Changing Weights and Biases Programmatically for “Neural Network Hacking” and more

TL;DR Using Tensorflow / Keras APIs to read and change Neural Network parameters.

A few days ago I came across a paper called “Hacking Neural Networks” by Michael Kissner aka @Spellwrath. It is a beautiful introduction to attacks against neural networks, very approachable and fun to read. What I liked most is that it comes together with a Github repository and some exercises to try the different attacks: https://github.com/Kayzaks/HackingNeuralNetworks

The first chapter introduces a simple attack where the main idea is that we want to cause a neural network to misclassify an image by just changing some part of the model. The assumption here is that we have access to the model file and we can change it arbitrarily. The model is saved in the HDF5 format (“model.h5”). The proposed solution and probably the most straightforward thing to do is to load the model using a tool such as HDFView that can edit the file and change it manually. But what if we want to do this programmatically?

Tensorflow and keras provide this possibility, however, the documentation is not the easiest to navigate. Here is how you could solve the exercises 0-0 and 0-1 programmatically. Note, that the code below works for Tensorflow v.2.0.

First, the necessary imports:

import tensorflow as tf
from tensorflow import keras
import numpy as np
from skimage import io

This part of the code is provided in the exercise code:

# Load the Image File with skimage.
# ('imread' was deprecated in SciPy 1.0.0, and will be removed in 1.2.0.)
image = io.imread('./fake_id.png')
processedImage = np.zeros([1, 28, 28, 1])
for yy in range(28):
   for xx in range(28):
       processedImage[0][xx][yy][0] = float(image[xx][yy]) / 255
 
# Load the Model
model = keras.models.load_model('./model.h5')
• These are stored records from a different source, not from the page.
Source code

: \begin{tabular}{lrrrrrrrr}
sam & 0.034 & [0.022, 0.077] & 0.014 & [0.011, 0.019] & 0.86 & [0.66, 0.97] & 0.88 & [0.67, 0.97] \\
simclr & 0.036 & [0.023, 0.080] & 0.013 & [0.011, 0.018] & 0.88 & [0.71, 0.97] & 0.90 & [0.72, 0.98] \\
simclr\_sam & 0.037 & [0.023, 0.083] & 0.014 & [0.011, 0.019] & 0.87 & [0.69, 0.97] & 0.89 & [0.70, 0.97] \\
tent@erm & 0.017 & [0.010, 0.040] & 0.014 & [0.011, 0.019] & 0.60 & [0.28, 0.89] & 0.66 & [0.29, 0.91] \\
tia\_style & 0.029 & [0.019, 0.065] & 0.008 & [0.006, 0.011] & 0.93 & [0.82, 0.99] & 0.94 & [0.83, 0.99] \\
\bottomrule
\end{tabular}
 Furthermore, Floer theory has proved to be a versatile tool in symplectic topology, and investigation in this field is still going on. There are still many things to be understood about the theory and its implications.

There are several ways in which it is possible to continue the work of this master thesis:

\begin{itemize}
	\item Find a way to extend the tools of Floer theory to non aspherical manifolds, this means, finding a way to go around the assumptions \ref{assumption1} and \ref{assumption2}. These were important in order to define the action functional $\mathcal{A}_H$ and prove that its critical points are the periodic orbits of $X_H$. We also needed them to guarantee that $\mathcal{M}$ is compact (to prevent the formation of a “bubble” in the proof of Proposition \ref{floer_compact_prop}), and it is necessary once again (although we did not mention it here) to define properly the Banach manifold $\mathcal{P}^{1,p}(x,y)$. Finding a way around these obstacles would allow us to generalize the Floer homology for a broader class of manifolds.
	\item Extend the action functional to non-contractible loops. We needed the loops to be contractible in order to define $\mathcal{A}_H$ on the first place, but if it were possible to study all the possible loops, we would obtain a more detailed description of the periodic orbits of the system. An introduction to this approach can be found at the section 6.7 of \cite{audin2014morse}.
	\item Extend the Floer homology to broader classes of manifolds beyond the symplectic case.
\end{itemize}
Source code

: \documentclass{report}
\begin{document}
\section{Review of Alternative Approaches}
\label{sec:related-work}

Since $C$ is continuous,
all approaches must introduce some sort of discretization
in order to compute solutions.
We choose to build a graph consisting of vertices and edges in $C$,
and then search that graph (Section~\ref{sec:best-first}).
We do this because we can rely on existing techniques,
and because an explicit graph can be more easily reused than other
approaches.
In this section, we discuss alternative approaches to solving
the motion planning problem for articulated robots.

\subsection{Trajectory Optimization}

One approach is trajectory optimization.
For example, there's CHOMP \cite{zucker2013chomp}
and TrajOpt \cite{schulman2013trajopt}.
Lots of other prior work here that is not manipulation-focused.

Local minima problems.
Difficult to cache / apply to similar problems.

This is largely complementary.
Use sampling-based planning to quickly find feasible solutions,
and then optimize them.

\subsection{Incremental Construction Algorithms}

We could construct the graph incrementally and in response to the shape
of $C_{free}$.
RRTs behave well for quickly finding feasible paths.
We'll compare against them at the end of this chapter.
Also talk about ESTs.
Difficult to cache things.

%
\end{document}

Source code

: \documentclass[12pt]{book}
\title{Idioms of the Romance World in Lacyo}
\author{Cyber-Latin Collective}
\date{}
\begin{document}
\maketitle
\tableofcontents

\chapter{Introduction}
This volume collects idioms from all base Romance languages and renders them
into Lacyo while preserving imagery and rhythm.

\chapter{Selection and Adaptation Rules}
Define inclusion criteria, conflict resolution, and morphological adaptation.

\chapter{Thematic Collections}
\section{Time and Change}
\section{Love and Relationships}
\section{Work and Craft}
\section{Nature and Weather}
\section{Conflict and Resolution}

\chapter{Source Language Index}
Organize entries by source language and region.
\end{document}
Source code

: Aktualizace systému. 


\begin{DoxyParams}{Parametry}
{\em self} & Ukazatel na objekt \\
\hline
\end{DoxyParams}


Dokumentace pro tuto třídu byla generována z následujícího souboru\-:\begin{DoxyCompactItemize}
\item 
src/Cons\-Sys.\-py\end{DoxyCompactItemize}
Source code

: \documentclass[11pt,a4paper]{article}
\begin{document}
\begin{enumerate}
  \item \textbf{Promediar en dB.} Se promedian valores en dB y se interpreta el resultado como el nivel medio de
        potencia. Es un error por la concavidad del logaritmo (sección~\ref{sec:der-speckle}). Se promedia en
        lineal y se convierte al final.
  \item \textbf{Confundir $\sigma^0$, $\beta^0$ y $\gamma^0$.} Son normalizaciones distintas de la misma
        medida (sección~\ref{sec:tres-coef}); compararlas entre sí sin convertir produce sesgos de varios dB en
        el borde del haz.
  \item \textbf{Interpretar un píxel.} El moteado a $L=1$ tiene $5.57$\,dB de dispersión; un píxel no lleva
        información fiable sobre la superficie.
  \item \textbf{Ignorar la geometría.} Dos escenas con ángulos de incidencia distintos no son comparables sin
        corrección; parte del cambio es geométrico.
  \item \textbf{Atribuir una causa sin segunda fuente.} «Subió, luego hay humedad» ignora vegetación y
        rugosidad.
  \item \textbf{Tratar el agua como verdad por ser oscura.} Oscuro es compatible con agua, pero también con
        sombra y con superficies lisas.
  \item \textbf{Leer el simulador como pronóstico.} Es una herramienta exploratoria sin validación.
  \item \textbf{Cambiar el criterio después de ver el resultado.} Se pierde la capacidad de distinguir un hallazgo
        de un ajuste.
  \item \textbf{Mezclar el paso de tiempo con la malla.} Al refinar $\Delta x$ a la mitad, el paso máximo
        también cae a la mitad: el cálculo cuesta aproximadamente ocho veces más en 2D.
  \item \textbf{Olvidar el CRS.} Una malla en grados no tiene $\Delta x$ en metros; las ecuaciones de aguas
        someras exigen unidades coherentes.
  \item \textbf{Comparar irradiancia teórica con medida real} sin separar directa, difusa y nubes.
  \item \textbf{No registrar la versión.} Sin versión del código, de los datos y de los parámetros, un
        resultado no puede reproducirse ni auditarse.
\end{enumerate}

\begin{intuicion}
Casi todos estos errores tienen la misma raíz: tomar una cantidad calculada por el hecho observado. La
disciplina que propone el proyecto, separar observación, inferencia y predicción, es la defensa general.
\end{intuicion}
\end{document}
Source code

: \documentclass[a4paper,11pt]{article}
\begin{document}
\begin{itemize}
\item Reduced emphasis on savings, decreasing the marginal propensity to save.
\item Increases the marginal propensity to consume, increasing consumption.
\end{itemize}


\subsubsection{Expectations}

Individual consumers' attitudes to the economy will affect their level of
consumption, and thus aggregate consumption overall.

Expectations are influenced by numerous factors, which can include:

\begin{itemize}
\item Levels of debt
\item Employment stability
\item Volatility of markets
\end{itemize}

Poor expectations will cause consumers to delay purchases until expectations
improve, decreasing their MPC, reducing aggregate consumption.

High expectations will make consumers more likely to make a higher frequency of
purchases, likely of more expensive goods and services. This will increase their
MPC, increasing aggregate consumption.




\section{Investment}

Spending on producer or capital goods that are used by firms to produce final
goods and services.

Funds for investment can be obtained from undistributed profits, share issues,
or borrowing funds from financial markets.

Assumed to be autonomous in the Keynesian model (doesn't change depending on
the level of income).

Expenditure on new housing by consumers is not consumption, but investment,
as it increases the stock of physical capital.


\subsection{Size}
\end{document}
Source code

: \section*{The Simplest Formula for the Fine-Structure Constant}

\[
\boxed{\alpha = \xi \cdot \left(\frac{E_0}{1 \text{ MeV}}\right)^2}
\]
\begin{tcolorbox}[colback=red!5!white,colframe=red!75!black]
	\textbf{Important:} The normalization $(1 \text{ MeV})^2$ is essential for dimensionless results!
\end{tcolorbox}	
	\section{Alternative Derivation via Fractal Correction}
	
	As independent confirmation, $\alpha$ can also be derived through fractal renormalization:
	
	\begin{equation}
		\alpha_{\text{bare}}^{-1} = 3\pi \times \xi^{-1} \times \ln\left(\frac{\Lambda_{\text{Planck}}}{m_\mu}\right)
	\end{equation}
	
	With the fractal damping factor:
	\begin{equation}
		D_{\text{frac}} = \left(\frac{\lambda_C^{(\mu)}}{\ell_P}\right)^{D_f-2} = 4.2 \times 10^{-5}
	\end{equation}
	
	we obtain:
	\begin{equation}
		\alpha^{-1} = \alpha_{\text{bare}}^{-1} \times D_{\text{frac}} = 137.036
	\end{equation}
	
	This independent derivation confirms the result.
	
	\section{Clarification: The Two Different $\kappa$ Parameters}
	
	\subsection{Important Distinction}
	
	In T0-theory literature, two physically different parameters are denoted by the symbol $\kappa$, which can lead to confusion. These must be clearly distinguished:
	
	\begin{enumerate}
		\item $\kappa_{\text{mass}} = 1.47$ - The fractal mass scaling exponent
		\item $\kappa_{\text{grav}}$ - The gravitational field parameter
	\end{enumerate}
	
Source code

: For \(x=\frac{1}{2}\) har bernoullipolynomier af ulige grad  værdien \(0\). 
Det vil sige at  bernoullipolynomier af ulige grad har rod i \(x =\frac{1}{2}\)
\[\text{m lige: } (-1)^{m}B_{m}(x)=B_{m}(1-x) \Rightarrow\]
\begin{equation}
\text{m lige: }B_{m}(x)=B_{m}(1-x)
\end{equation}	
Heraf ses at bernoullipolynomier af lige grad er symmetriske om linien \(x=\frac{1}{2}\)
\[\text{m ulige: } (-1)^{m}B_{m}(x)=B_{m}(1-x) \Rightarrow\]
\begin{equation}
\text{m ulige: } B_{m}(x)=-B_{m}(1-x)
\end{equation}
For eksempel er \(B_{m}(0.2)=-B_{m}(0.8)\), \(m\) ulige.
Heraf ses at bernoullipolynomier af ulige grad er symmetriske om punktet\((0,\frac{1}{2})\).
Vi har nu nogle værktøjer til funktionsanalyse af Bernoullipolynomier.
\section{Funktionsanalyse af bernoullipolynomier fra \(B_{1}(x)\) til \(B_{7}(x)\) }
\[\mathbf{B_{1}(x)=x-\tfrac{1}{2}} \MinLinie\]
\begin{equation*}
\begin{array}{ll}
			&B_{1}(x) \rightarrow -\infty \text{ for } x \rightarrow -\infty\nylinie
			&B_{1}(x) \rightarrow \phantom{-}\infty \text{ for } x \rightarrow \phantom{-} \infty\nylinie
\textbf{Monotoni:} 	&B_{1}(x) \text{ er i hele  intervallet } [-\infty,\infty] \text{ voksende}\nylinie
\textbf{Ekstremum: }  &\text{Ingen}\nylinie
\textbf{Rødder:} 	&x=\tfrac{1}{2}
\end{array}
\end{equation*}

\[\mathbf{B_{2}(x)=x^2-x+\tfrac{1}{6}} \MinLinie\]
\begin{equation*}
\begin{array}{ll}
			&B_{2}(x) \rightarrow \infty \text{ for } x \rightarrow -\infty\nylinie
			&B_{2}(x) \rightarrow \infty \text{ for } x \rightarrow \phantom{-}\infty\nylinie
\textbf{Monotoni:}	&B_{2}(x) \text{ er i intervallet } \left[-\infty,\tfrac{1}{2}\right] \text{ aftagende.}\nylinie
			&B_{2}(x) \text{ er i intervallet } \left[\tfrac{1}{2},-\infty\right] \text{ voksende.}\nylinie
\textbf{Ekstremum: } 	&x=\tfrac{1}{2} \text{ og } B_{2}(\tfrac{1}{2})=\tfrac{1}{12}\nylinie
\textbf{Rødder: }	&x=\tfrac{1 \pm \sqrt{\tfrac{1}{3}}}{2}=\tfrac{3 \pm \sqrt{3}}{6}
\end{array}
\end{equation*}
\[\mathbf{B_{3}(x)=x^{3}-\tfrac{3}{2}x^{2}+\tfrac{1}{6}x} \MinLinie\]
The first exercise is asking us to answer a few basic questions and the first one is “What does the architecture look like?” We can get this information by simply calling model.summary():

# Answer to Q1
model.summary()

which provides the following print out:

_________________________________________________________________
Layer (type)                 Output Shape              Param #   
=================================================================
conv2d_1 (Conv2D)            (None, 26, 26, 32)        320       
_________________________________________________________________
conv2d_2 (Conv2D)            (None, 24, 24, 64)        18496     
_________________________________________________________________
max_pooling2d_1 (MaxPooling2 (None, 12, 12, 64)        0         
_________________________________________________________________
dropout_1 (Dropout)          (None, 12, 12, 64)        0         
_________________________________________________________________
flatten_1 (Flatten)          (None, 9216)              0         
_________________________________________________________________
dense_1 (Dense)              (None, 128)               1179776   
_________________________________________________________________
dropout_2 (Dropout)          (None, 128)               0         
_________________________________________________________________
dense_2 (Dense)              (None, 10)                1290      
=================================================================
Total params: 1,199,882
Trainable params: 1,199,882
Non-trainable params: 0

The second question is “What was the model trained with?” and it refers to the optimizer that was used. This can also be easily retrieved using the model.optimizer variable:

# Answer to Q2
print(model.optimizer.get_config())

which prints the following output: {'name': 'Adadelta', 'learning_rate': 1.0, 'decay': 0.0, 'rho': 0.95, 'epsilon': 1e-07}

According to the printout the optimizer used is Adadelta and we can also see the initial configuration values set.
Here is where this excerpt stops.